(Dataset content Opens)

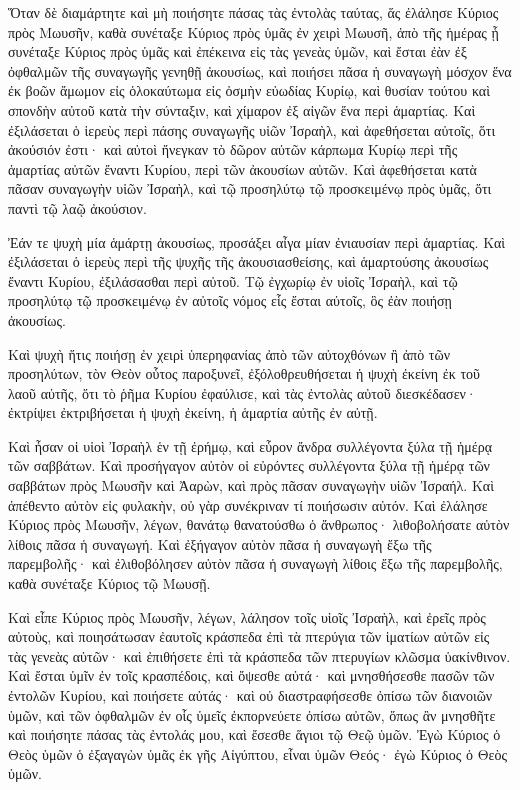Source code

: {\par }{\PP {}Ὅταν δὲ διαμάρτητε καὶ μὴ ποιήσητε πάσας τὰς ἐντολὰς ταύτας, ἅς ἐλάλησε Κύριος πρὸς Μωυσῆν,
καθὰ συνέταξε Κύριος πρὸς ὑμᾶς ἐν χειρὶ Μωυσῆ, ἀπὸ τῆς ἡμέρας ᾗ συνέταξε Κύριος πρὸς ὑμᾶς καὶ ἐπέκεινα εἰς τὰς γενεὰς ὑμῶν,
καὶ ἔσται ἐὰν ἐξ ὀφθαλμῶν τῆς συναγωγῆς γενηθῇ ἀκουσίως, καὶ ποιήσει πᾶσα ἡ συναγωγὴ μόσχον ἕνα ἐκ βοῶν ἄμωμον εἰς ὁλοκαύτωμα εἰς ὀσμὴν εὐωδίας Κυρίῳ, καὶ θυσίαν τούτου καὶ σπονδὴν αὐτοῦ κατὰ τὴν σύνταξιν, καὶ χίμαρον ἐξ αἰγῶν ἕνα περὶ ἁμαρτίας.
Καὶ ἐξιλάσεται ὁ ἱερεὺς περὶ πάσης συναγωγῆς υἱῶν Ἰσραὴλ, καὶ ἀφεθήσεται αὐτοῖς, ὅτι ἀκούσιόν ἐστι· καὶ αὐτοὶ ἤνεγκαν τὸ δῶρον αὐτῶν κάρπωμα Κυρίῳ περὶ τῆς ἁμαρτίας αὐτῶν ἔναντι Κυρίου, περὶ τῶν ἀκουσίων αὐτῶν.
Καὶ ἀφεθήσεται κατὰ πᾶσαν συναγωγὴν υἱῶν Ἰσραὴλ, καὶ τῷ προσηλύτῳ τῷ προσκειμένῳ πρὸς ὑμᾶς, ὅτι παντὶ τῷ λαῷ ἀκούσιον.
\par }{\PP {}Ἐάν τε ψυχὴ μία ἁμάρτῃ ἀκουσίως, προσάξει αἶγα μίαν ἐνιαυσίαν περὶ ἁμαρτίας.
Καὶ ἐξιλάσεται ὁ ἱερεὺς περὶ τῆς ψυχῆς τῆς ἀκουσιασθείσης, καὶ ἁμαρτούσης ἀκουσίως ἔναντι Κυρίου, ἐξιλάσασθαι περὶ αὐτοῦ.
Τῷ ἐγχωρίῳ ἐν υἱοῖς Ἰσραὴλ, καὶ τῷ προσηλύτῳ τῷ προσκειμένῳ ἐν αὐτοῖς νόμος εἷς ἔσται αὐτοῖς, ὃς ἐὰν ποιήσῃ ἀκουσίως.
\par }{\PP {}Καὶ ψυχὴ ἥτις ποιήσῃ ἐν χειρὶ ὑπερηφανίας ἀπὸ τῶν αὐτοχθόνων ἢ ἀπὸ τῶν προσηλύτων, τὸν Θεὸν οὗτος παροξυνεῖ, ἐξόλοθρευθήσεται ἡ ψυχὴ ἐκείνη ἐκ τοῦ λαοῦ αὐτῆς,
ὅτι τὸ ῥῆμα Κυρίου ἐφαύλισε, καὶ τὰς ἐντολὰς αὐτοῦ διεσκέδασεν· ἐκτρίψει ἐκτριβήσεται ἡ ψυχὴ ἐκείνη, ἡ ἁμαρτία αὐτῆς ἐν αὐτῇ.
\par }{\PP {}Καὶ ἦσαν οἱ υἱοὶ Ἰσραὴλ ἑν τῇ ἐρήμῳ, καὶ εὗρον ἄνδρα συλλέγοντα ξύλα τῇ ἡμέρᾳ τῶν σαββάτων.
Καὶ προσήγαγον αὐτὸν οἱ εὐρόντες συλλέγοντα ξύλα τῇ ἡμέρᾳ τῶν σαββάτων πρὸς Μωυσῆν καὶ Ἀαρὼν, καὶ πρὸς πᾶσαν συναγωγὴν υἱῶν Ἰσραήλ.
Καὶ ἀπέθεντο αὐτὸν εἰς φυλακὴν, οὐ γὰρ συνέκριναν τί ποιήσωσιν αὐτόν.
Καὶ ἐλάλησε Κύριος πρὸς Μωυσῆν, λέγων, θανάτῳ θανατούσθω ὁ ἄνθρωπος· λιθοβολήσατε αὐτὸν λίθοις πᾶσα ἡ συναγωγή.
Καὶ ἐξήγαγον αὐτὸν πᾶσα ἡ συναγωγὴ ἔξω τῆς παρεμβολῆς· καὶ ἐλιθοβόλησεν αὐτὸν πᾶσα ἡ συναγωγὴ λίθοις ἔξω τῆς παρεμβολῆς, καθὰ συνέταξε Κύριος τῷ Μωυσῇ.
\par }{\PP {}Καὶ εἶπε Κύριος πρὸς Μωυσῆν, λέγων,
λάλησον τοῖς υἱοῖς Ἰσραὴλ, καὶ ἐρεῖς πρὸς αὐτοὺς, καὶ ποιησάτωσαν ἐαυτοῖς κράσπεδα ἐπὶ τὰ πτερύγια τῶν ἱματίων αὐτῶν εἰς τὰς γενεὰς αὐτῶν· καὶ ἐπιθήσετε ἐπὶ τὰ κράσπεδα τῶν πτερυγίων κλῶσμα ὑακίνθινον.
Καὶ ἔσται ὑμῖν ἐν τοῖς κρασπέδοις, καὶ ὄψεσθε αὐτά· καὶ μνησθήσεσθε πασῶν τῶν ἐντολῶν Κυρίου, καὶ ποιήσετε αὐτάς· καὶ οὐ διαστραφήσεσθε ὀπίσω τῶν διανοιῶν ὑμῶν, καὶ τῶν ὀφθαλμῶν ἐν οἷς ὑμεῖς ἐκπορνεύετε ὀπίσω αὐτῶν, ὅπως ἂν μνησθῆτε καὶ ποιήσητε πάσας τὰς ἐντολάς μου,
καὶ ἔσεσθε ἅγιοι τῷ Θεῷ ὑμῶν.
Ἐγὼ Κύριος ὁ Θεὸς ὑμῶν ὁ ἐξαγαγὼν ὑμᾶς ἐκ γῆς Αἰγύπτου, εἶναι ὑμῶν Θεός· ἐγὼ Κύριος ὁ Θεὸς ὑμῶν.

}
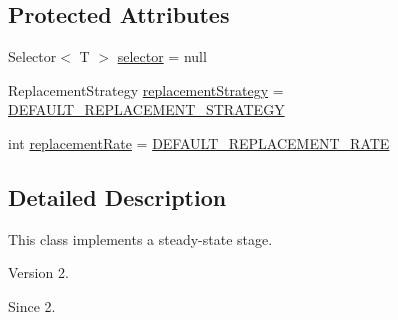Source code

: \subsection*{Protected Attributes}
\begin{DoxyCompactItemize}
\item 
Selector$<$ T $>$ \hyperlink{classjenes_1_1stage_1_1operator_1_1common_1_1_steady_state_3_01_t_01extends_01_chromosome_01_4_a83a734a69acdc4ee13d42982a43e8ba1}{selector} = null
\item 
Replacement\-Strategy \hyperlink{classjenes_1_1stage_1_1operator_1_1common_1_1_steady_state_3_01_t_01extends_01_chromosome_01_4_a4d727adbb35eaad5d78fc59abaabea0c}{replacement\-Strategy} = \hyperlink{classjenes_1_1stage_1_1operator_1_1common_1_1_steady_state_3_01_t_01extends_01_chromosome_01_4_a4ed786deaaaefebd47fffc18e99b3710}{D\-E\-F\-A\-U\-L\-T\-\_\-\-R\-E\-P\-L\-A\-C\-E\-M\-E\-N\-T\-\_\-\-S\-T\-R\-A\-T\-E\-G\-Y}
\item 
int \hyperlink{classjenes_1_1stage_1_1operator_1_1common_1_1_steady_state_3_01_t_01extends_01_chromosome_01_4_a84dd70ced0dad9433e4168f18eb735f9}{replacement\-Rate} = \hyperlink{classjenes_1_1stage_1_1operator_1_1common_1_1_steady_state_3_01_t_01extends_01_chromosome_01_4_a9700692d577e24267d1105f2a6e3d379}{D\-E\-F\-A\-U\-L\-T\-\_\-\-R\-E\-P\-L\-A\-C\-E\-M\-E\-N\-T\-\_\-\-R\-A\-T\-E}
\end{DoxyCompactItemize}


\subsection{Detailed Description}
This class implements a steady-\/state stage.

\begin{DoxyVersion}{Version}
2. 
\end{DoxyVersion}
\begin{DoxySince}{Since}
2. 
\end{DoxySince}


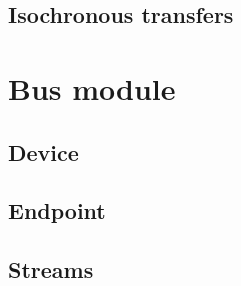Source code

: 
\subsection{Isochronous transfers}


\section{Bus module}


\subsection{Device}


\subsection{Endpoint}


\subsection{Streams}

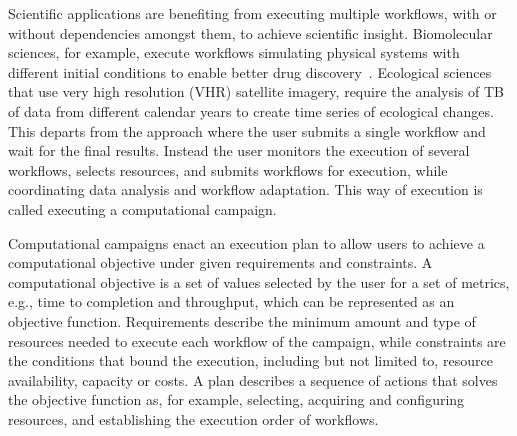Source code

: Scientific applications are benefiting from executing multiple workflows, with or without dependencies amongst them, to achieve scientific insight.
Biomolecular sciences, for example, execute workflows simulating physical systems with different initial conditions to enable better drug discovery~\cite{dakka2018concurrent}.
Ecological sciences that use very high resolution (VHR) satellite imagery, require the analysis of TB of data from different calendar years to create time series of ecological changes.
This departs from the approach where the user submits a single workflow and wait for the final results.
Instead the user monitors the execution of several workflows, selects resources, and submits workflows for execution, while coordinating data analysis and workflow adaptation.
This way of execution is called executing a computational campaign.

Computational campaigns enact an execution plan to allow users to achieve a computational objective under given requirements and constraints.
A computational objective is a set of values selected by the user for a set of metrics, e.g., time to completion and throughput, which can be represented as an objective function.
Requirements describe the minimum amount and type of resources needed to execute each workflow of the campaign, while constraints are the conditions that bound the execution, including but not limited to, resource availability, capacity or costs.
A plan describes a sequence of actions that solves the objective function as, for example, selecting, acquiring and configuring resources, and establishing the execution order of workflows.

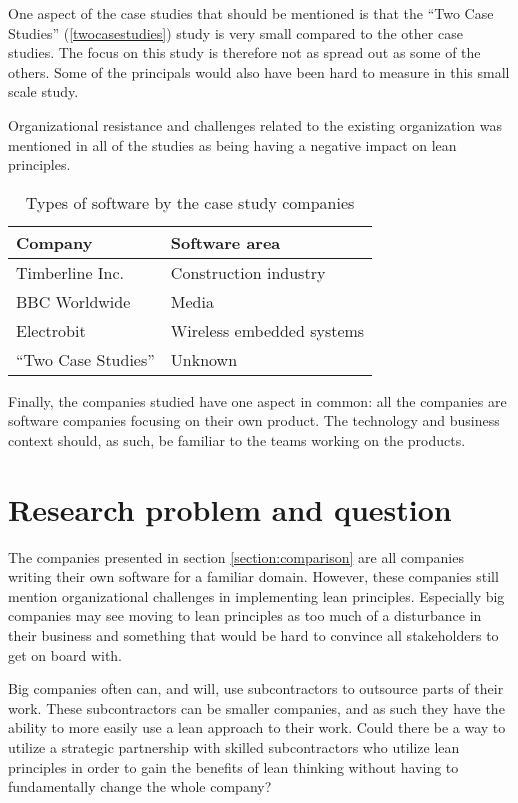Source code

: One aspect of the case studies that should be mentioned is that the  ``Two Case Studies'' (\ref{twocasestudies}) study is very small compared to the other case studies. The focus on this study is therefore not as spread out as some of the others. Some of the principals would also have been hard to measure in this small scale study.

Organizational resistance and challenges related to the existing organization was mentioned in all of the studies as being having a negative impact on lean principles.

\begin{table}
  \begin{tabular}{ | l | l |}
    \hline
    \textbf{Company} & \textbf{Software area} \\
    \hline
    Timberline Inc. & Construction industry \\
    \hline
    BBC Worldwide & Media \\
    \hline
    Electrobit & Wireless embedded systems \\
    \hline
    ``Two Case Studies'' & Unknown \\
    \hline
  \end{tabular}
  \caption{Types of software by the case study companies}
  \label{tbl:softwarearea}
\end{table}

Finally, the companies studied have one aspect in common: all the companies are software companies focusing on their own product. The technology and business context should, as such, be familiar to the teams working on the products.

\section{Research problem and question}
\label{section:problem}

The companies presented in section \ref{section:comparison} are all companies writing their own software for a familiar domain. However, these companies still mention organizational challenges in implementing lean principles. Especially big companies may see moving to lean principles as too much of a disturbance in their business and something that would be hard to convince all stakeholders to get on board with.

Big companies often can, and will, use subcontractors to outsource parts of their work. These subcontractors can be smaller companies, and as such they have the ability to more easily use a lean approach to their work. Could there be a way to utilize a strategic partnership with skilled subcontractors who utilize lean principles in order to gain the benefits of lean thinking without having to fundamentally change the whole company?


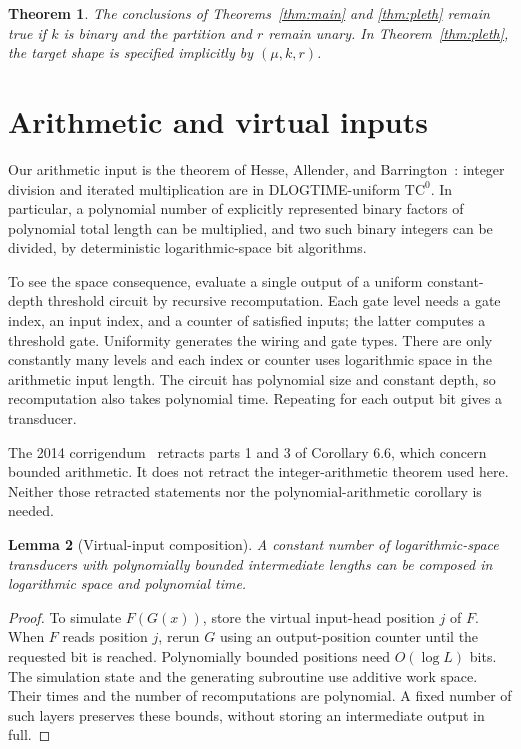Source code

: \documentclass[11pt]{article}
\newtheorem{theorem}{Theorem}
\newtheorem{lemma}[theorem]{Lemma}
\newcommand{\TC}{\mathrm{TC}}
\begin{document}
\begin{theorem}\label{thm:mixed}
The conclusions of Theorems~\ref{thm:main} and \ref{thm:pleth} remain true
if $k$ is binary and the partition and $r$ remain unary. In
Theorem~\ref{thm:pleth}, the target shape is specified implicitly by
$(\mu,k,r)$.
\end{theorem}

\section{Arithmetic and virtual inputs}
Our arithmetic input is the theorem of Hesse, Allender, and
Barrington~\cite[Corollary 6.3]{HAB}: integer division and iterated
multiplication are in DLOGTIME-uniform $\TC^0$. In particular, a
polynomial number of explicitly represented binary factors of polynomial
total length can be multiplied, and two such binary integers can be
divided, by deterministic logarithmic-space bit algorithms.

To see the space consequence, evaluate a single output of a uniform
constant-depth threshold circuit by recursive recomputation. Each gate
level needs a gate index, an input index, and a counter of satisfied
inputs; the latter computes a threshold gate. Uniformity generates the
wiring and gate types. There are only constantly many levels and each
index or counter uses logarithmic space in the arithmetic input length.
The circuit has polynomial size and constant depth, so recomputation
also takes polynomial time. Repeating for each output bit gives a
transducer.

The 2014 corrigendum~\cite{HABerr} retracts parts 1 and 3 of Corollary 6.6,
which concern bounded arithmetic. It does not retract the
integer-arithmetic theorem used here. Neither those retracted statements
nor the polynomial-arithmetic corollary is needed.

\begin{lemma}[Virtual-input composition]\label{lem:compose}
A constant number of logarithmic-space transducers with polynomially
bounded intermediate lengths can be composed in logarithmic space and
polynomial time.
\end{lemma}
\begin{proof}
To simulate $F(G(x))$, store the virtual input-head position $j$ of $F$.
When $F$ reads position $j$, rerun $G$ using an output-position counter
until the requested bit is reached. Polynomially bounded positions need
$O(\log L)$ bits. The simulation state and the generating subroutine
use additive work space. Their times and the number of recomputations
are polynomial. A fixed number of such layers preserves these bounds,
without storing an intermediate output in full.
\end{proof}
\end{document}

(Dataset content Closes)

What is the number of lines in the records holding "achieve"? Give the number alone.

_Answer box_:
2